Şehrimizin merkezi yerlerinde dinlenme yerleri olan, Barış Manço (şehir parkı), İnönü parkı ve belediye parklarımız var. Her yıl alanları yeniden motifleşip modern hale getirilse de cazibeli bir görünümü yok. Çünkü her birinin içinden yayalar tarafından çapraz yollar açılmış, çimenler zindeliğini kaybetmiş. Her yıl bin bir emekle çimenler ekiliyor, çiçek fideleri dikiliyor hiç değilse yeşil alanları bilhassa yol kenarlarından onları muhafaza eden güzelliğine güzellik katan neden yeşil çitleri yok. Siz onların etrafına bir şerit dahi çekseniz yine çiğnenmiyor. Böyle ihatasız yeşil alanlar, sahip çıkılmayan çocuk gibidir, bir gün heder olur. Bir düşleyiniz etrafı yeşil çitlerin ardından sergilenen çimenleri rengârenk çiçekleri, aralarındaki muhabbet edilen kameriyeleri.

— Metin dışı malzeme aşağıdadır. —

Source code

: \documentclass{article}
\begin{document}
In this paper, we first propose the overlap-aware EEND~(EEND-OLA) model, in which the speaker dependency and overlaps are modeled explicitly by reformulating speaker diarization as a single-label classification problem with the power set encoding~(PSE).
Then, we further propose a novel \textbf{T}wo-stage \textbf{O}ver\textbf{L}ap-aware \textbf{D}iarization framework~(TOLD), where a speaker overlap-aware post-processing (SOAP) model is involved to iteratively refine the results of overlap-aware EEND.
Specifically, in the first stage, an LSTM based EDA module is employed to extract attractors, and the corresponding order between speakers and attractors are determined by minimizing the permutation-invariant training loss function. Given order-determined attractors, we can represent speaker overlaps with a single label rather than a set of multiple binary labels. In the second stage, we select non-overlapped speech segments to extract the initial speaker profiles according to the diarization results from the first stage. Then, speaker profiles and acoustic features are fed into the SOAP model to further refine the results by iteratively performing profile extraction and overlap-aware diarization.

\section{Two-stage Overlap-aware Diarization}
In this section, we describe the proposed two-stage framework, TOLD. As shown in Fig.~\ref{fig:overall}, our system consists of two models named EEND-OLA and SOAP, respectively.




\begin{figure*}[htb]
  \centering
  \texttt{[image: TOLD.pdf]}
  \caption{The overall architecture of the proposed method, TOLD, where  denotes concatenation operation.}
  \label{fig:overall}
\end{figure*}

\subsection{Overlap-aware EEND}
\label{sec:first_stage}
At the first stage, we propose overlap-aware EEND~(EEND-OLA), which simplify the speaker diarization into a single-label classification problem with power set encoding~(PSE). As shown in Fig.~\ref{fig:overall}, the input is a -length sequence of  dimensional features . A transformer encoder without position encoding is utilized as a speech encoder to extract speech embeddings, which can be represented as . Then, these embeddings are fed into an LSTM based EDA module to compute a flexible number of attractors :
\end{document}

Parklardaki yıllara meydan okuyan ağaçların altındaki oturma bantlarına bakınız, bilhassa Camii Kebirin bahçesindeki oturma bantlarına insanlar hiç oturmak istemiyor, çünkü her birinin üzerlerinde karga pislikleri kaplamış. Başka şehir parklarında olduğu gibi giriş takları yok, mazıları yok, üzeri siperli oturma bantları yok, hatta hiç birinde kameriyeleri yok. Bu arada Atatürk parkındaki suni şelalenin yeniden gözden geçirilmesi ve hatta akuapark haline getirilmesi şehrimize yeni bir canlılık kazandıracağı kanısındayım.

Sınırları kaldırırsanız her şeyi ayakaltına sevk edersiniz. Ayak izleri de ayak izlerini takip ederek yok ederler. 

Çimenlere, çiçeklere kıymayın efendiler, çiğnemeyin, çiğnetmeyin efendiler, koruyun ve onların etrafını yeşil çitlerle süsleyin efendiler.